Chapter 11 – A Turbulence of Fortunes

I must have fallen asleep. I didn’t intend to do it, but I found myself awaken to clicks and whirrs coming from the VCR. Disoriented at first, I grabbed my glasses and looked over at the machine for better detail.

The tape had stopped and then suddenly started counting backwards. Slowly it dawned on me that the tape had come to it’s natural end and had started rewinding on its own. I took a deep breath and sighed a breath of relief – my mother hadn’t snooped at all. The VCR simply had reached the end of the tape and rewound.

The tape… the tape… something about the tape…

I heard my mother moving about in the other room, and I felt a surge of adrenaline bring me to full alertness. I scrambled for the remote and hit the stop button, the whirring and clicking finally coming to a rest. I turned off the TV, and pulled off the covers.

Damn. Still naked.

“Shanny?” she called. “I’m back!”

“Be right there, mom!” I answered.

A few moments later, I stood in the kitchen with my hair quickly pulled back into a pony tail, dressed in a t-shirt and sweats. Underneath, I had pulled on one of my unflattering bras and a pair of my faerie-covered underpants. Hey, comfort over style, right?

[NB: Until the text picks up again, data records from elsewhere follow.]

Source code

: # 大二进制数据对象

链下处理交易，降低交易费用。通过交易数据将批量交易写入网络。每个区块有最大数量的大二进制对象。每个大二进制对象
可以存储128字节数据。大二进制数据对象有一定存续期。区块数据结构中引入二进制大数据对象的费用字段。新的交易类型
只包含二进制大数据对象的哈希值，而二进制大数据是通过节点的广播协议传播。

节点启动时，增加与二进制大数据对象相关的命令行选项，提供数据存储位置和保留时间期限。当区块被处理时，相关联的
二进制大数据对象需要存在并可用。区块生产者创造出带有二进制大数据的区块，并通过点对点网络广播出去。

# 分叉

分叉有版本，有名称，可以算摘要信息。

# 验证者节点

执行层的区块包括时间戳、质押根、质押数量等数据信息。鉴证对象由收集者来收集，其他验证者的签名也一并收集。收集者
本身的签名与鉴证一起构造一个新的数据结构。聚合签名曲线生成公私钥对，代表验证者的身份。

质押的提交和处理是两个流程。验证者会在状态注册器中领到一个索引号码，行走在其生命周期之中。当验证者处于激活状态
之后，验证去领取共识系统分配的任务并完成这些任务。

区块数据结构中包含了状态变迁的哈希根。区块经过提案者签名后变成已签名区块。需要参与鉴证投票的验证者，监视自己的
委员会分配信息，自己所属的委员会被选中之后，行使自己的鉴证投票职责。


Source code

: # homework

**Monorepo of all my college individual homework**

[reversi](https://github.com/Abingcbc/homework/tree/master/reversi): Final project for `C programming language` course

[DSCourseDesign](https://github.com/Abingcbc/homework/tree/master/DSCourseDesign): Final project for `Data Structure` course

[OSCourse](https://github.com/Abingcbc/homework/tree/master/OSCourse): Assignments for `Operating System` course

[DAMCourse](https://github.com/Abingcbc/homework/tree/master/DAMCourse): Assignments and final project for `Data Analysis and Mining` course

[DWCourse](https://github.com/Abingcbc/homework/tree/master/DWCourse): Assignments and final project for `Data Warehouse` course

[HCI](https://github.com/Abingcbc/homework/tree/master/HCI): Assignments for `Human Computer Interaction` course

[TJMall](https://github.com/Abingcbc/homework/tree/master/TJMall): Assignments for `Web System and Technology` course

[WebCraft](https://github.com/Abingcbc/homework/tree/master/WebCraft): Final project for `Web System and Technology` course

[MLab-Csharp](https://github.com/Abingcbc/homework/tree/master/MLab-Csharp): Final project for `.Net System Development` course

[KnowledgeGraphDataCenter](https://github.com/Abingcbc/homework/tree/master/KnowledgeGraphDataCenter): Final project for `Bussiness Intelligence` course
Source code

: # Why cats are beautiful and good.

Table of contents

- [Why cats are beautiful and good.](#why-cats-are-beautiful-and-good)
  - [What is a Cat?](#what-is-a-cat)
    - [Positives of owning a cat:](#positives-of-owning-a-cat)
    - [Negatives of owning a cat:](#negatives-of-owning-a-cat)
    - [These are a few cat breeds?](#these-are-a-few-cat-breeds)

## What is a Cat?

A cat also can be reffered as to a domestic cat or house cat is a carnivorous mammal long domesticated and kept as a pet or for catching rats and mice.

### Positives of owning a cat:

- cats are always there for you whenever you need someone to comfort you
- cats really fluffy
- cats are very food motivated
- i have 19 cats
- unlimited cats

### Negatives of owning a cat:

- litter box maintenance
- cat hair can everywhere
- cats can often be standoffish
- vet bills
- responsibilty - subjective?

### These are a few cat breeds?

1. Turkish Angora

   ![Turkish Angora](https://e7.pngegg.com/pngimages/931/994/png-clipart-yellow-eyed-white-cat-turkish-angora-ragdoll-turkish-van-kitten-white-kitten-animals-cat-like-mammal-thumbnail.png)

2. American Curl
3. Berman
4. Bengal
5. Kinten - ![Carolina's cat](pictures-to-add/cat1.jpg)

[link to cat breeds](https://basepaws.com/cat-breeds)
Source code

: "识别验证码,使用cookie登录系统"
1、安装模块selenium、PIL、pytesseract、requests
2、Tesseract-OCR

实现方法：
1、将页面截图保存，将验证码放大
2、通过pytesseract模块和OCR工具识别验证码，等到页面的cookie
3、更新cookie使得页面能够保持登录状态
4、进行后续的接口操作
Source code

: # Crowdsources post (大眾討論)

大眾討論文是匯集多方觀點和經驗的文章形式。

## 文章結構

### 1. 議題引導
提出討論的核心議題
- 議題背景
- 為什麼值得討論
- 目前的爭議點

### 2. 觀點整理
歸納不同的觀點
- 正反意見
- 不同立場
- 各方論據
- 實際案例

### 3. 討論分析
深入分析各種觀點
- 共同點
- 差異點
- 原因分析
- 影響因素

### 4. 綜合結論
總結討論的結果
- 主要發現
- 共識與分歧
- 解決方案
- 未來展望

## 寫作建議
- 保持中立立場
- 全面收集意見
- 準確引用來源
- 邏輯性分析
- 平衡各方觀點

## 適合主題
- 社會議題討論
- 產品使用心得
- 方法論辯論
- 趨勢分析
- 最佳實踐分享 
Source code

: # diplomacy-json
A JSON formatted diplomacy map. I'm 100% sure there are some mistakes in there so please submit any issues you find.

“Help me with these, will you?” she asked, sorting out groceries from their bags.

I didn’t want to move too much – not just because I was too sore to do so, but my mother would certainly recognize that I was walking funny. Instead, I stood at the counter and started unbagging the groceries and put them on the counter. I really didn’t want her asking too many questions, so I decided the best defense was an offense.

“Mom, what were you and Dad talking about?” I asked.

“Oh, he was telling me that he was going to be late with the support payments,” she said. She said it nonchalantly, without any hesitation. But she wouldn’t look at me.

“But I’m eighteen now,” I said. “I thought he didn’t have to do that any more.”

“We had an agreement that he would do it until you left for college,” she said, brushing past me to put cans in the pantry.

My mother was a terrible liar. They may very well have had such an agreement, but there was no way that’s what they had been talking about. Whenever she lied, she could never look you straight in the eye. As it was, she hadn’t looked at me directly since I came into the kitchen. At the moment, she was stacking the cans with her back to me. It was an awkward angle to do the task, so I knew she was doing everything in her power not to look me in the face.

“Did you finish your homework for tomorrow?” she asked, changing the subject.

Crap. No, I hadn’t. But this gave me an opportunity to make a somewhat graceful exit. Graceful for me, anyway.

“Not yet,” I said, playing it off as no big deal.

Her response was as predictable as I had hoped. “Well, you should probably take care of that,” she said, reaching to a top shelf. Now I knew she was avoiding me – because there was nothing on the top shelf that needed to be reached. We were both too short to use anything up there on a regular basis.

“Okay,” I said, and I went back to my room.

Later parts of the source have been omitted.